4) Check if the issue is related to java itself
9/07/21 06:33:09 AM GMT [INFO] [IntroscopeAgent.AutoAttach.Java.UnixDockerEnricher] Process 1 in container [ namespace/tams-test pod/tams--437- id/8cc8bc8221f6e0aa15873ea8e582158c083a4a1781e7295c3ede34ea7d2e6f7f ] could not get jvm information. Skipping attach
Recommendation:
exec the pod and try to execute java, make sure it runs successfully, here is an example illustrating a java problem and the reason of the above message so the java agent could not be added to the container.
In this specific use case the solution was to remove the JAVA_TOOL_OPTIONS. You should contact your application team to fix this java issue
Checklist:
1)
20-05-2021 10:37:56 [pool-5-thread-8] ERROR c.c.a.b.s.OpenshiftClusterCrawlerService.watchDeploymentConfigs - error occurred in watchDeploymentConfigs, null
Exception in thread "OkHttp Dispatcher" java.lang.OutOfMemoryError: unable to create new native thread
at java.lang.Thread.start0(Native Method)

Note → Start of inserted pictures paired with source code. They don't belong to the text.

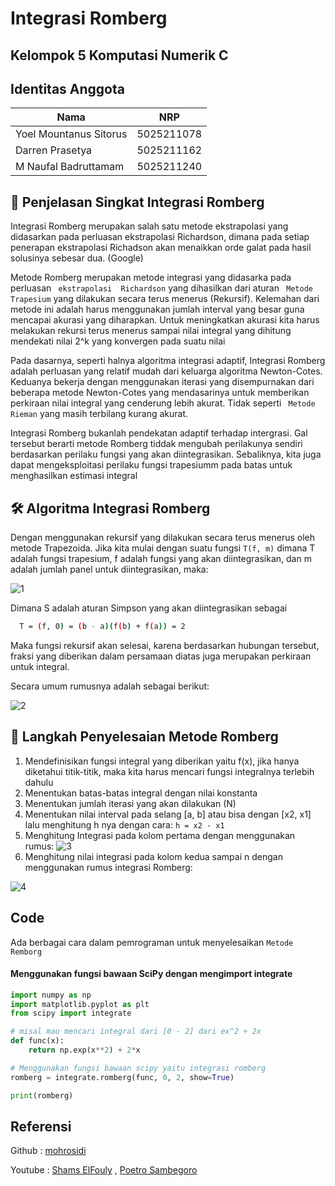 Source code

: 
# Integrasi Romberg

## Kelompok 5 Komputasi Numerik C

## Identitas Anggota
| Nama                      | NRP        |
|---------------------------|------------|
|Yoel Mountanus Sitorus     | 5025211078 |
|Darren Prasetya            | 5025211162 |
|M Naufal Badruttamam       | 5025211240 |




## 🚀 Penjelasan Singkat Integrasi Romberg
Integrasi Romberg merupakan salah satu metode ekstrapolasi yang didasarkan pada perluasan ekstrapolasi Richardson, dimana pada setiap penerapan ekstrapolasi Richadson akan menaikkan orde galat pada hasil solusinya sebesar dua. (Google)

Metode Romberg merupakan metode integrasi yang didasarka pada perluasan ``` ekstrapolasi  Richardson``` 
yang dihasilkan dari aturan ``` Metode Trapesium``` yang dilakukan secara terus menerus (Rekursif). Kelemahan dari metode ini adalah harus menggunakan jumlah interval 
yang besar guna mencapai akurasi yang diharapkan. Untuk meningkatkan akurasi kita harus melakukan rekursi terus menerus sampai nilai integral yang dihitung mendekati nilai 
2^k yang konvergen pada suatu nilai

Pada dasarnya, seperti halnya algoritma integrasi adaptif, Integrasi Romberg adalah perluasan yang relatif mudah dari keluarga algoritma Newton-Cotes.
Keduanya bekerja dengan menggunakan iterasi yang disempurnakan dari beberapa metode Newton-Cotes yang mendasarinya untuk memberikan perkiraan nilai integral yang 
cenderung lebih akurat. Tidak seperti ``` Metode Rieman``` yang masih terbilang kurang akurat.

Integrasi Romberg bukanlah pendekatan adaptif terhadap intergrasi. Gal tersebut berarti metode Romberg tiddak mengubah perilakunya sendiri berdasarkan perilaku fungsi yang akan
diintegrasikan. Sebaliknya, kita juga dapat mengeksploitasi perilaku fungsi trapesiumm pada batas untuk menghasilkan estimasi integral
## 🛠 Algoritma Integrasi Romberg

Dengan menggunakan rekursif yang dilakukan secara terus menerus oleh metode Trapezoida. 
Jika kita mulai dengan suatu fungsi ```T(f, m)``` dimana T adalah fungsi trapesium, f adalah fungsi yang akan diintegrasikan, 
dan m adalah jumlah panel untuk diintegrasikan, maka:

![1](https://user-images.githubusercontent.com/92671053/208663483-0b59c7d6-e65a-4d2f-83de-e381ccbd7c40.PNG)

Dimana S adalah aturan Simpson yang akan diintegrasikan sebagai

```bash
  T = (f, 0) = (b - a)(f(b) + f(a)) = 2
```

Maka fungsi rekursif akan selesai, karena berdasarkan hubungan tersebut, fraksi yang diberikan dalam persamaan diatas juga merupakan perkiraan untuk integral.

Secara umum rumusnya adalah sebagai berikut:

![2](https://user-images.githubusercontent.com/92671053/208665099-fa684fa8-3c79-409d-815b-957d7fac5eb8.PNG)





## 🤔 Langkah Penyelesaian Metode Romberg

1. Mendefinisikan fungsi integral yang diberikan yaitu f(x), jika hanya diketahui titik-titik, maka kita harus mencari fungsi integralnya terlebih dahulu
2. Menentukan batas-batas integral dengan nilai konstanta
3. Menentukan jumlah iterasi yang akan dilakukan (N)
4. Menentukan nilai interval pada selang [a, b] atau bisa dengan [x2, x1] lalu menghitung h nya dengan cara: 
   `h = x2 - x1`
5. Menghitung Integrasi pada kolom pertama dengan menggunakan rumus:
![3](https://user-images.githubusercontent.com/92671053/208666808-bde01be4-001d-44d9-807b-fd9ff73d7eba.PNG)
6. Menghitung nilai integrasi pada kolom kedua sampai n dengan menggunakan rumus integrasi Romberg:

![4](https://user-images.githubusercontent.com/92671053/208667023-f430f9e4-3ff2-423e-b406-0241e0d94be6.PNG)



## Code

Ada berbagai cara dalam pemrograman untuk menyelesaikan `Metode Remborg` 

#### Menggunakan fungsi bawaan SciPy dengan mengimport integrate

```py
import numpy as np
import matplotlib.pyplot as plt
from scipy import integrate

# misal mau mencari integral dari [0 - 2] dari ex^2 + 2x
def func(x):
    return np.exp(x**2) + 2*x

# Menggunakan fungsi bawaan scipy yaitu integrasi romberg
romberg = integrate.romberg(func, 0, 2, show=True)

print(romberg)
```


## Referensi

Github : 
[mohrosidi](https://github.com/mohrosidi/metode_numerik/blob/master/09-diferensiasi_dan_integrasi.Rmd)

Youtube : [Shams ElFouly](https://youtu.be/2BxLDODvnQA) , 
[Poetro Sambegoro](https://youtu.be/Dj1Gzy52nNk)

at java.lang.Thread.start(Thread.java:717)
Solution
Insufficient memory given for clusterinfo java process. Increase the max heap to 1024m , as shown in below line in the uma yaml file and redeploy the UMA. The below line is part of clusterinfo deployment configuration in the yaml file. Changing the memory should resolve the issue.
command: ["/usr/local/openshift/apmia/jre/bin/java", "-Xms64m","-Xmx1024m", "-Dlogging.config=file:/usr/local/openshift/logback.xml", "-jar", "/clusterinfo-1.0.jar"]
2)
oc logs pod/container-monitor-7dcdbc5fb8-6vcvq
5/21/21 12:48:20 PM UTC [ERROR] [IntroscopeAgent.GraphSender] error occurred while sending graph to EM, null
java.lang.NullPointerException
at com.ca.apm.clusterdatareporter.K8sMetaDataGraphAttributeDecorator.getGraph(K8sMetaDataGraphAttributeDecorator.java:107)
at java.lang.Iterable.forEach(Iterable.java:75)
at com.ca.apm.clusterdatareporter.K8sMetaDataGraphAttributeDecorator.getGraph(K8sMetaDataGraphAttributeDecorator.java:93)
at com.ca.apm.clusterdatareporter.K8sMetadataGraphHelper$GraphSender.sendGraph(K8sMetadataGraphHelper.java:601)
at com.ca.apm.clusterdatareporter.K8sMetadataGraphHelper$GraphSender.sendGraphInBatches(K8sMetadataGraphHelper.java:580)
at com.ca.apm.clusterdatareporter.K8sMetadataGraphHelper$GraphSender.lambda$1(K8sMetadataGraphHelper.java:548)
at java.util.concurrent.CompletableFuture$AsyncRun.run(CompletableFuture.java:1626)
at java.util.concurrent.ThreadPoolExecutor.runWorker(ThreadPoolExecutor.java:1149)
at java.util.concurrent.ThreadPoolExecutor$Worker.run(ThreadPoolExecutor.java:624)
at java.lang.Thread.run(Thread.java:748)
Reason:
If you are using 10.7 EM, this error can be ignored, there is not loss of functionality
3) Below error is reported continuous – every 2 mins:-
5/25/21 08:48:20 AM UTC [ERROR] [IntroscopeAgent.GraphSender] error occurred while sending graph to EM, null
java.lang.NullPointerException
Solution:
If you are using SaaS APM, you need to set the agentManager_version to empty value (i.e. ""), you can do this by changing the following parameter "agentManager_version: "" ", in the yaml.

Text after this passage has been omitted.